What genre do you typically write? 

When it comes to subject matter, I’m something of a generalist. Most of my magazine pieces fall into one of the following categories—hunting, fishing, non-consumptive outdoor activities such as hiking and camping, conservation, cooking game and fish (as well as foods from nature), sporting history, the literature of the outdoors, and pretty much all aspects of Appalachian culture. I’ve never done anything in the way of fiction, although I’ll confess to being a fair hand at embellishing when given a chance. I have written a few humor pieces and have won a storytelling contest or two relying on humorous (but true) tales. Mainly though, I stick to factual narrative, and much of my work carries overtones of history.

I know you’ve used the traditional method of publishing and went the self-publishing route as well. Can you briefly describe the benefits you see with each? 
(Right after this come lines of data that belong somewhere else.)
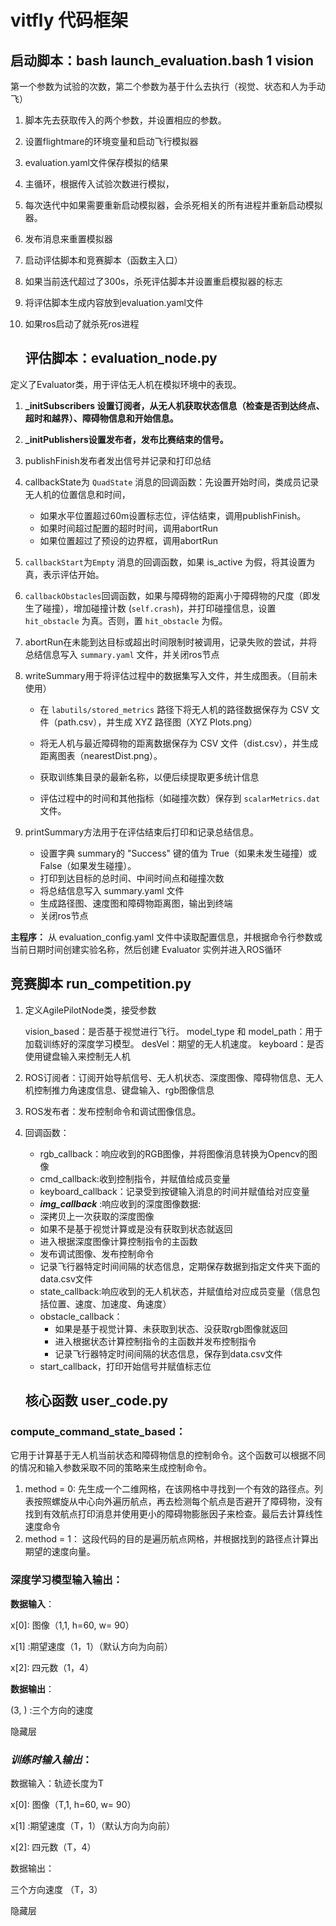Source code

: # vitfly 代码框架

## 启动脚本：bash launch_evaluation.bash 1 vision

第一个参数为试验的次数，第二个参数为基于什么去执行（视觉、状态和人为手动飞）

1. 脚本先去获取传入的两个参数，并设置相应的参数。

2. 设置flightmare的环境变量和启动飞行模拟器

3. evaluation.yaml文件保存模拟的结果

4.  主循环，根据传入试验次数进行模拟，

   1. 每次迭代中如果需要重新启动模拟器，会杀死相关的所有进程并重新启动模拟器。

   2. 发布消息来重置模拟器

   3. 启动评估脚本和竞赛脚本（函数主入口）

   4. 如果当前迭代超过了300s，杀死评估脚本并设置重启模拟器的标志

   5. 将评估脚本生成内容放到evaluation.yaml文件

5. 如果ros启动了就杀死ros进程

	## 评估脚本：evaluation_node.py

定义了Evaluator类，用于评估无人机在模拟环境中的表现。

1. **_initSubscribers 设置订阅者，从无人机获取状态信息（检查是否到达终点、超时和越界）、障碍物信息和开始信息。**

2. **_initPublishers设置发布者，发布比赛结束的信号。**

3. publishFinish发布者发出信号并记录和打印总结

4. callbackState为 `QuadState` 消息的回调函数：先设置开始时间，类成员记录无人机的位置信息和时间，

   - 如果水平位置超过60m设置标志位，评估结束，调用publishFinish。
   - 如果时间超过配置的超时时间，调用abortRun
   - 如果位置超过了预设的边界框，调用abortRun

5. `callbackStart`为`Empty` 消息的回调函数，如果 is_active 为假，将其设置为真，表示评估开始。

6. `callbackObstacles`回调函数，如果与障碍物的距离小于障碍物的尺度（即发生了碰撞），增加碰撞计数 (`self.crash`)，并打印碰撞信息，设置 `hit_obstacle` 为真。否则，置 `hit_obstacle` 为假。

7. abortRun在未能到达目标或超出时间限制时被调用，记录失败的尝试，并将总结信息写入 `summary.yaml` 文件，并关闭ros节点

8. writeSummary用于将评估过程中的数据集写入文件，并生成图表。（目前未使用）

   - 在 `labutils/stored_metrics` 路径下将无人机的路径数据保存为 CSV 文件（path.csv），并生成 XYZ 路径图（XYZ Plots.png）

   - 将无人机与最近障碍物的距离数据保存为 CSV 文件（dist.csv），并生成距离图表（nearestDist.png）。

   - 获取训练集目录的最新名称，以便后续提取更多统计信息

   - 评估过程中的时间和其他指标（如碰撞次数）保存到 `scalarMetrics.dat` 文件。

9. printSummary方法用于在评估结束后打印和记录总结信息。
   - 设置字典 summary的 "Success" 键的值为 True（如果未发生碰撞）或 False（如果发生碰撞）。
   - 打印到达目标的总时间、中间时间点和碰撞次数
   - 将总结信息写入 summary.yaml 文件
   - 生成路径图、速度图和障碍物距离图，输出到终端
   - 关闭ros节点

**主程序：** 从 evaluation_config.yaml 文件中读取配置信息，并根据命令行参数或当前日期时间创建实验名称，然后创建 Evaluator 实例并进入ROS循环

## 	竞赛脚本 run_competition.py

1. 定义AgilePilotNode类，接受参数

   vision_based：是否基于视觉进行飞行。
   model_type 和 model_path：用于加载训练好的深度学习模型。
   desVel：期望的无人机速度。
   keyboard：是否使用键盘输入来控制无人机

2. ROS订阅者：订阅开始导航信号、无人机状态、深度图像、障碍物信息、无人机控制推力角速度信息、键盘输入、rgb图像信息

3. ROS发布者：发布控制命令和调试图像信息。

4. 回调函数：

   - rgb_callback：响应收到的RGB图像，并将图像消息转换为Opencv的图像
   - cmd_callback:收到控制指令，并赋值给成员变量
   - keyboard_callback：记录受到按键输入消息的时间并赋值给对应变量
   -  ***img_callback*** :响应收到的深度图像数据:
     - 深拷贝上一次获取的深度图像
     - 如果不是基于视觉计算或是没有获取到状态就返回
     - 进入根据深度图像计算控制指令的主函数
     - 发布调试图像、发布控制命令
     - 记录飞行器特定时间间隔的状态信息，定期保存数据到指定文件夹下面的data.csv文件
   - state_callback:响应收到的无人机状态，并赋值给对应成员变量（信息包括位置、速度、加速度、角速度）
   - obstacle_callback：
     - 如果是基于视觉计算、未获取到状态、没获取rgb图像就返回
     - 进入根据状态计算控制指令的主函数并发布控制指令
     - 记录飞行器特定时间间隔的状态信息，保存到data.csv文件
   - start_callback，打印开始信号并赋值标志位
   
   ## 核心函数 user_code.py

### compute_command_state_based：

它用于计算基于无人机当前状态和障碍物信息的控制命令。这个函数可以根据不同的情况和输入参数采取不同的策略来生成控制命令。

1. method = 0:  先生成一个二维网格，在该网格中寻找到一个有效的路径点。列表按照螺旋从中心向外遍历航点，再去检测每个航点是否避开了障碍物，没有找到有效航点打印消息并使用更小的障碍物膨胀因子来检查。最后去计算线性速度命令
2. method = 1： 这段代码的目的是遍历航点网格，并根据找到的路径点计算出期望的速度向量。

### 深度学习模型输入输出：

**数据输入**：

x[0]: 图像（1,1, h=60, w= 90）

x[1] :期望速度（1，1）（默认方向为向前）

x[2]: 四元数（1，4）

**数据输出**：

(3, ) :三个方向的速度

隐藏层

### ***训练时输入输出***：

数据输入：轨迹长度为T

x[0]: 图像（T,1, h=60, w= 90）

x[1] :期望速度（T，1）（默认方向为向前）

x[2]: 四元数（T，4）

数据输出：

三个方向速度 （T，3）

隐藏层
Up until the appearance of Fly Fishing in the Great Smoky Mountains National Park:  An Insider’s Guide to a Pursuit of Passion, all of my books (and I’ve written, edited, or been a major contributor to upwards of fifty books), were published by commercial or university presses. That book was especially meaningful to me, and frankly, I didn’t want anyone “messing” with it other than from the standpoint of careful proofreading. Also, it was too long, at 448 pages, and too costly (lots of graphs and color photos along with top-quality paper) for most commercial operations. Also, I was pretty sure I could do a sound job of marketing it. Since I’ve got another self-published book with a layout-and-design guy right now, obviously I was pleased. As for the pros and cons—self-publishing is scary because it is all on your shoulders—finding an editor and someone to do the layout and design, the marketing, the storage, the shipping, and most of all the upfront costs. On the flip side of the equation though, all the money is yours.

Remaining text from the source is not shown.